■ PROBLEM TO SOLVE: Somewhere below is a line with "## Link To Game" and, later, a line with "- Players are"; repeat those two lines and all the lines between them, exactly as they are.

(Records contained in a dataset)
_ _ _ _ _ _ _
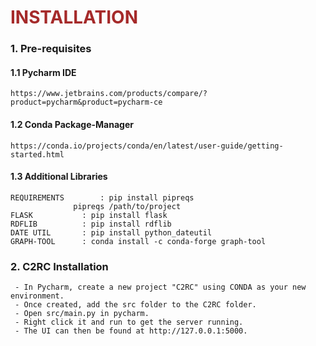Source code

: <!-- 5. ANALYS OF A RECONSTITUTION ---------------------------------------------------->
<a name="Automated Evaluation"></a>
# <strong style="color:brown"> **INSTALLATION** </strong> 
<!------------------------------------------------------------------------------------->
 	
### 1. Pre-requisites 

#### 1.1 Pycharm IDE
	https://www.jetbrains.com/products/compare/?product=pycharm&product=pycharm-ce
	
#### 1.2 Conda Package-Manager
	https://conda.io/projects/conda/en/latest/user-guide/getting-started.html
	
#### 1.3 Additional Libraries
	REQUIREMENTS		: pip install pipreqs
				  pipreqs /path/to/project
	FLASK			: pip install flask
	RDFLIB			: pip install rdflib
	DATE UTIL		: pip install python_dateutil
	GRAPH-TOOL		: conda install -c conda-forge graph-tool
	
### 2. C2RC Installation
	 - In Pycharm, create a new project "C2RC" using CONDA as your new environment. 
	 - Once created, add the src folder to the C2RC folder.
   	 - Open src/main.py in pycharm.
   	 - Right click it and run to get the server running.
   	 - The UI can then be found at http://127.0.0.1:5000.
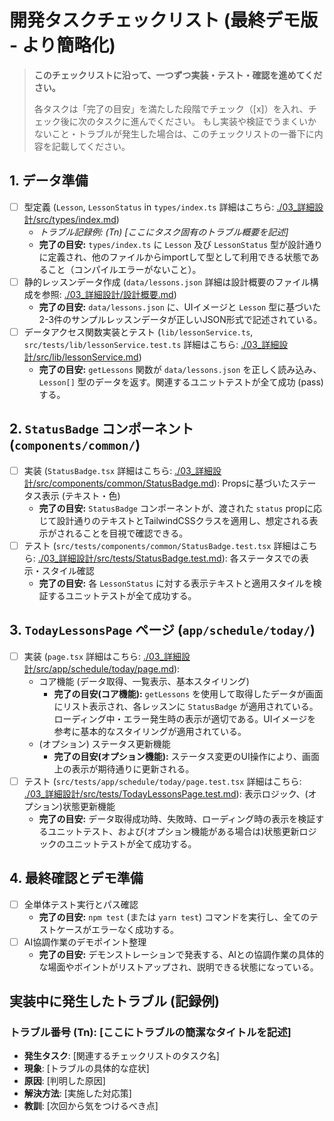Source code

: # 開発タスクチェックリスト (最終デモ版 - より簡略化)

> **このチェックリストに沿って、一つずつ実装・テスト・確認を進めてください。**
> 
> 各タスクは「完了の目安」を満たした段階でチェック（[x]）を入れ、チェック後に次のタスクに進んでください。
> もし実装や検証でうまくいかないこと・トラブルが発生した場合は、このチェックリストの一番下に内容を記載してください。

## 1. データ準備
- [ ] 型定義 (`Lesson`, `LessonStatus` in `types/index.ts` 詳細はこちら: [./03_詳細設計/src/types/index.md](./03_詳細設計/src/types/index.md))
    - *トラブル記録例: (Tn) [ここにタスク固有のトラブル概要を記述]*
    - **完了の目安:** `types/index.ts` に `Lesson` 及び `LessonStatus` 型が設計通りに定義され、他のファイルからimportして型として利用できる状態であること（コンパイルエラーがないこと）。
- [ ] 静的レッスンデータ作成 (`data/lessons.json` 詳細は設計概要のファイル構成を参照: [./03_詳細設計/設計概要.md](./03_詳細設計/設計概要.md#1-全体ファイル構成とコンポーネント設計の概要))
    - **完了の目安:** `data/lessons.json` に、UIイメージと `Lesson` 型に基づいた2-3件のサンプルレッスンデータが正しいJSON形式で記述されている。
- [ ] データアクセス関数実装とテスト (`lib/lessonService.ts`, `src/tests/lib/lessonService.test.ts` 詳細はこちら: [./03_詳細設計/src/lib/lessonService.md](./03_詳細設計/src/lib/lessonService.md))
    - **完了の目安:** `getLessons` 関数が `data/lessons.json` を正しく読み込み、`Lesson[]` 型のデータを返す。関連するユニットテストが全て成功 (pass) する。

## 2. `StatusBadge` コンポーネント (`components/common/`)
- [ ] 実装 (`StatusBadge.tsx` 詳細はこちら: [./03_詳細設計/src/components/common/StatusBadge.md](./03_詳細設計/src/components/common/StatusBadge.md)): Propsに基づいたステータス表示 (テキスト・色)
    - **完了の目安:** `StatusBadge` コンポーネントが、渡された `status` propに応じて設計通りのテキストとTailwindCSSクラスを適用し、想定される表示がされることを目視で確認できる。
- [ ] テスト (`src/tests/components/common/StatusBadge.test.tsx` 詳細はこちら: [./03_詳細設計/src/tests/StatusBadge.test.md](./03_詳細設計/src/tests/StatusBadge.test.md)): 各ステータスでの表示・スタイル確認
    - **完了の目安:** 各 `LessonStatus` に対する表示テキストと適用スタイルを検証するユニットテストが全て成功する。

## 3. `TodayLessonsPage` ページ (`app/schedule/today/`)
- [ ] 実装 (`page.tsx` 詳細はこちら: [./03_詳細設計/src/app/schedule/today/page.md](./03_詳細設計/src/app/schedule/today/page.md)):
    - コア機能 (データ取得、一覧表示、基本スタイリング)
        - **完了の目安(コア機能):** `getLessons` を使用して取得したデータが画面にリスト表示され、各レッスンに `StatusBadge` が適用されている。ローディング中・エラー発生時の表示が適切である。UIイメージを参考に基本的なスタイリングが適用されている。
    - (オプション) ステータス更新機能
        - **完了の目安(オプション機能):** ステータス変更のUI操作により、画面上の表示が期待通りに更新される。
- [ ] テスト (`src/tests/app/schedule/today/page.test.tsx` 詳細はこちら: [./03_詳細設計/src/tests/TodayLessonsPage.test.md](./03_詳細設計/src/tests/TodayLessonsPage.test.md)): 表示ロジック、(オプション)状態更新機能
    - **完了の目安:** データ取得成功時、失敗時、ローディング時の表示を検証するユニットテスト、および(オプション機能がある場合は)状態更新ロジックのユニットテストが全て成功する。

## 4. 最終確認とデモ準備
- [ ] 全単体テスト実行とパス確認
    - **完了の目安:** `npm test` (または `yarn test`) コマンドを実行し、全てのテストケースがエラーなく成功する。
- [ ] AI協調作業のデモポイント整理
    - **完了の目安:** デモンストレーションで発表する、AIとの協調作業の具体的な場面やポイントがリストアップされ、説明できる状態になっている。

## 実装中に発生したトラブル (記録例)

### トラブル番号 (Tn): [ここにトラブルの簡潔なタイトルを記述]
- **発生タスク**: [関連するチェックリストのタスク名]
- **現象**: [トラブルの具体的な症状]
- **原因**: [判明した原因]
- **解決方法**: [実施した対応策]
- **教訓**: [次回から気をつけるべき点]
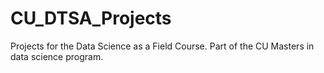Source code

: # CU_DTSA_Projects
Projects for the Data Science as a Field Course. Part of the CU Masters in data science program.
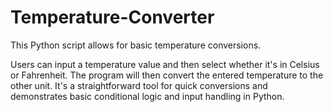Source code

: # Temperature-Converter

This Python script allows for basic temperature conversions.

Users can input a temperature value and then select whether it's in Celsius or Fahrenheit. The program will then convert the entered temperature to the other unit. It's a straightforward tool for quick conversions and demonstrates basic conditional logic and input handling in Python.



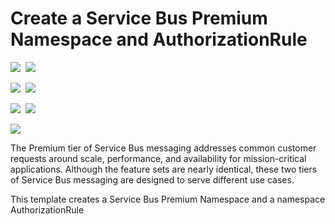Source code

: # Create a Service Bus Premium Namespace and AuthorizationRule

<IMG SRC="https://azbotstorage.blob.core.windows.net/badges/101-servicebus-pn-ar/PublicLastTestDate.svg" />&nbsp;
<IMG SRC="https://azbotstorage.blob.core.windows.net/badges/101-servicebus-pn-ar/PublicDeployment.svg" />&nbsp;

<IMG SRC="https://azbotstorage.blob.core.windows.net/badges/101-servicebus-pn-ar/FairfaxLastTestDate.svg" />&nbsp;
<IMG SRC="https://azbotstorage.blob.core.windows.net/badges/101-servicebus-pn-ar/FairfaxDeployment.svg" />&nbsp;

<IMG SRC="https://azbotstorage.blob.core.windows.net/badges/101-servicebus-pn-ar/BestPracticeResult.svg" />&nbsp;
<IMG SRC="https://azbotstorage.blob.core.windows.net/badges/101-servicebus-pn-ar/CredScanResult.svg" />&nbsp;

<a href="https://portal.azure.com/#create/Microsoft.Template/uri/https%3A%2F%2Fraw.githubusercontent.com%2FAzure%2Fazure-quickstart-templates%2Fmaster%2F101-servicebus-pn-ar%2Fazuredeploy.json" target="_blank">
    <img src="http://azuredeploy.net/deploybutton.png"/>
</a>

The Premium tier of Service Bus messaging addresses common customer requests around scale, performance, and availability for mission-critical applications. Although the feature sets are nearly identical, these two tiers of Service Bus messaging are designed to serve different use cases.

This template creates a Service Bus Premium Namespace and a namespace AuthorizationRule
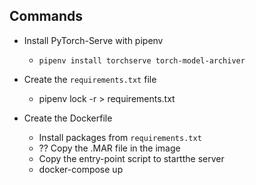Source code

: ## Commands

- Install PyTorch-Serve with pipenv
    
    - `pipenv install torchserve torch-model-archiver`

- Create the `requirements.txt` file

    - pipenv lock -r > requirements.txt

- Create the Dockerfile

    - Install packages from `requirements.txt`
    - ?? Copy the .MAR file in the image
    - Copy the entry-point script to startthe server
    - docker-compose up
_ _ _ _ _ _ _
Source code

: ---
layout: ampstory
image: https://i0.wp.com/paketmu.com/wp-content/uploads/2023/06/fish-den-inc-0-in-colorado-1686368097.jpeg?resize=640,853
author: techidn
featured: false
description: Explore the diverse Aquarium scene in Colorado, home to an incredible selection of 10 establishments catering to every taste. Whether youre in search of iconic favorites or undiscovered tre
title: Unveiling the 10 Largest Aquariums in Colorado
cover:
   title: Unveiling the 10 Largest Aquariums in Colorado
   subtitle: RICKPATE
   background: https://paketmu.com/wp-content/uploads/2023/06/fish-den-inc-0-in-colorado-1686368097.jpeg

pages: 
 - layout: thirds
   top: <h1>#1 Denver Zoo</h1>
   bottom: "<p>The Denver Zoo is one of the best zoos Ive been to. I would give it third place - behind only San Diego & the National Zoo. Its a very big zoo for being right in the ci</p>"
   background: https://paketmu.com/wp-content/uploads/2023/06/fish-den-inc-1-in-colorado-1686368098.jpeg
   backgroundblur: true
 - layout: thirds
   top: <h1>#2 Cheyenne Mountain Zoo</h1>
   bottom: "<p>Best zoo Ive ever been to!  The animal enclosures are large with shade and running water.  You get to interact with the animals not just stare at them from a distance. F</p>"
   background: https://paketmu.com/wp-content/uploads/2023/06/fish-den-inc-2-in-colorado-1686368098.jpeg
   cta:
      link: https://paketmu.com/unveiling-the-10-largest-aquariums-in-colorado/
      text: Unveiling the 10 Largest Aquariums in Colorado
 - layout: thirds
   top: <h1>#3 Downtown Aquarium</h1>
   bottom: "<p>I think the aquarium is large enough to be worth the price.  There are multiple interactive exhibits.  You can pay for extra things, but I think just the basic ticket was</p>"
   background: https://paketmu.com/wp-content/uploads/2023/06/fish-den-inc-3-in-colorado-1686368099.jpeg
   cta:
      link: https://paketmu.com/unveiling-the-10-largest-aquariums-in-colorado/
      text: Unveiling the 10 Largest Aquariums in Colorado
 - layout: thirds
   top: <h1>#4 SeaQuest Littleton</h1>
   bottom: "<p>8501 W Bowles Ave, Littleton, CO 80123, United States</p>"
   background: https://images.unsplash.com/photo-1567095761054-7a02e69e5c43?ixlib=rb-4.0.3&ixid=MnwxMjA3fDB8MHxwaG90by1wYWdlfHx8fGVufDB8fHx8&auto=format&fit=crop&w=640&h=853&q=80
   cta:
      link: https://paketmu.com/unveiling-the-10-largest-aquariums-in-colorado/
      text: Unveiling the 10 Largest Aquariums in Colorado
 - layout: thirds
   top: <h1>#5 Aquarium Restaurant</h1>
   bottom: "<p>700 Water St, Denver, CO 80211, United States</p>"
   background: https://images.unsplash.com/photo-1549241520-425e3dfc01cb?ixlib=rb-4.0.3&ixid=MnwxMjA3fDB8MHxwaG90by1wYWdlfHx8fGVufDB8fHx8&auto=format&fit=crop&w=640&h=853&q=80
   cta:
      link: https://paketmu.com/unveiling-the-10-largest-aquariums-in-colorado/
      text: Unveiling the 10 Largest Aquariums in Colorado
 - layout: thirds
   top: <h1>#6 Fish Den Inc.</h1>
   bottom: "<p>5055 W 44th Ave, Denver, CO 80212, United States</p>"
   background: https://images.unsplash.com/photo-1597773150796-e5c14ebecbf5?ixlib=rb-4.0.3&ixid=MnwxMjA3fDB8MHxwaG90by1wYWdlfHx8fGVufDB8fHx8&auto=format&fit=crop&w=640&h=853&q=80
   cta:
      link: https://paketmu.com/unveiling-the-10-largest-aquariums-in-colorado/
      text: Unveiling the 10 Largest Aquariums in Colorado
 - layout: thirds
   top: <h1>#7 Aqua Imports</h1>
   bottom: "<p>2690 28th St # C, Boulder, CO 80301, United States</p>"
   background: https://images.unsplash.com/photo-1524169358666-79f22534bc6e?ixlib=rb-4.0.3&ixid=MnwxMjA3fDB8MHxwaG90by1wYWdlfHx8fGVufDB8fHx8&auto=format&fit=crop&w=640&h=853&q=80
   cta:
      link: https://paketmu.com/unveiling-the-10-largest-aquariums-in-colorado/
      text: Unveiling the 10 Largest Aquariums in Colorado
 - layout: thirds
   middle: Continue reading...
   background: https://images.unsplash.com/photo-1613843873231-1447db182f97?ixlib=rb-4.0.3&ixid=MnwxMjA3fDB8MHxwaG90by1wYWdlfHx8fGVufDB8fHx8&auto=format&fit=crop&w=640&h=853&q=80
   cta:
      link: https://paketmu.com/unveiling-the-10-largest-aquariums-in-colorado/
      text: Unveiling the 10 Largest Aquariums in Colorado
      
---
_ _ _ _ _ _ _
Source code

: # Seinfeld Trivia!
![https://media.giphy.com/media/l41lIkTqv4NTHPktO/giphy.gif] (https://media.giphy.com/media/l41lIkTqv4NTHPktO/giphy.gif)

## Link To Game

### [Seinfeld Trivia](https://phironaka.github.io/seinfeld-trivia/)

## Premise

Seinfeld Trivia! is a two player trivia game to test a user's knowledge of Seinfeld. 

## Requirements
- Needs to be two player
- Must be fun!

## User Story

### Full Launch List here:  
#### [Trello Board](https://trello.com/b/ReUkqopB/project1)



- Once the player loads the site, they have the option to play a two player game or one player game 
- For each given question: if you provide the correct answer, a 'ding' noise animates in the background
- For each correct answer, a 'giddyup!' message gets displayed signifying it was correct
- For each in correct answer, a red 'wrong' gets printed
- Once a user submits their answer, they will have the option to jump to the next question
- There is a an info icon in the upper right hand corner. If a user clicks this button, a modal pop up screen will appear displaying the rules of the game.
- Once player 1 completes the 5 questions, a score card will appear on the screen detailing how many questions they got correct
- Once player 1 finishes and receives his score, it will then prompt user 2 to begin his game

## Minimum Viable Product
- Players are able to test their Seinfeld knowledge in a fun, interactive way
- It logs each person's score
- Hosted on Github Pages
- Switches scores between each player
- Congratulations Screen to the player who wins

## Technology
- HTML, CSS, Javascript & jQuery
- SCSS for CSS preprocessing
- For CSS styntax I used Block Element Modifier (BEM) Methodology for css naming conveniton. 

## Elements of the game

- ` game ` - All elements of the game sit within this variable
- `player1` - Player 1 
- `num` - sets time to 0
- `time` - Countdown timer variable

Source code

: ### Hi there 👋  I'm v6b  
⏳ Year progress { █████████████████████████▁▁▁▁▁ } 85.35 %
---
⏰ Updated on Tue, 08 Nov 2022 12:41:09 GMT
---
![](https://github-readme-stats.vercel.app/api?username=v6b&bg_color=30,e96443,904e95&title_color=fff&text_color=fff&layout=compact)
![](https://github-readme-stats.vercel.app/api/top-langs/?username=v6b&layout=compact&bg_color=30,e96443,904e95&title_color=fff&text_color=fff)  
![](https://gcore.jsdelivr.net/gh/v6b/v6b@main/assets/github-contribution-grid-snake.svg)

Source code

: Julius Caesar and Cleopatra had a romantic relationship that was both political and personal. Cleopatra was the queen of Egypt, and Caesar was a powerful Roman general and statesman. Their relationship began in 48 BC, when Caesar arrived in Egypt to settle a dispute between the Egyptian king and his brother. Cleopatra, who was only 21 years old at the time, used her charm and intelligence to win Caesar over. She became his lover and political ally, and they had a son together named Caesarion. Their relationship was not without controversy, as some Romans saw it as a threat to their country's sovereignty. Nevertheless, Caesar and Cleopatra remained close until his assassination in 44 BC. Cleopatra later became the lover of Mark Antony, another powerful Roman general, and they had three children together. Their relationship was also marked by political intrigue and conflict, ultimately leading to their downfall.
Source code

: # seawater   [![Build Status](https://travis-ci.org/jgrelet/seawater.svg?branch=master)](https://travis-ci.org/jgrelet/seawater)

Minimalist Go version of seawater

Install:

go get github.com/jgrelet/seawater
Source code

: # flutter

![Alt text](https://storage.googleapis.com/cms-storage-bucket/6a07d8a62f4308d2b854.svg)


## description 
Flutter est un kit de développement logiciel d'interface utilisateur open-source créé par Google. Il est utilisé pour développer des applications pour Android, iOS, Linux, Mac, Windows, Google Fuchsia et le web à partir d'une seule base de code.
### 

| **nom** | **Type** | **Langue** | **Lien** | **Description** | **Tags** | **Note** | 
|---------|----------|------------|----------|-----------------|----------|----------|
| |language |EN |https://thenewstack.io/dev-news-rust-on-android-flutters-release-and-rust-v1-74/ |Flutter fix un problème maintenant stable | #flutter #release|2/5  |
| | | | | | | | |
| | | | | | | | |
_ _ _ _ _ _ _
■ ANSWER:
## Link To Game

### [Seinfeld Trivia](https://phironaka.github.io/seinfeld-trivia/)

## Premise

Seinfeld Trivia! is a two player trivia game to test a user's knowledge of Seinfeld. 

## Requirements
- Needs to be two player
- Must be fun!

## User Story

### Full Launch List here:  
#### [Trello Board](https://trello.com/b/ReUkqopB/project1)



- Once the player loads the site, they have the option to play a two player game or one player game 
- For each given question: if you provide the correct answer, a 'ding' noise animates in the background
- For each correct answer, a 'giddyup!' message gets displayed signifying it was correct
- For each in correct answer, a red 'wrong' gets printed
- Once a user submits their answer, they will have the option to jump to the next question
- There is a an info icon in the upper right hand corner. If a user clicks this button, a modal pop up screen will appear displaying the rules of the game.
- Once player 1 completes the 5 questions, a score card will appear on the screen detailing how many questions they got correct
- Once player 1 finishes and receives his score, it will then prompt user 2 to begin his game

## Minimum Viable Product
- Players are able to test their Seinfeld knowledge in a fun, interactive way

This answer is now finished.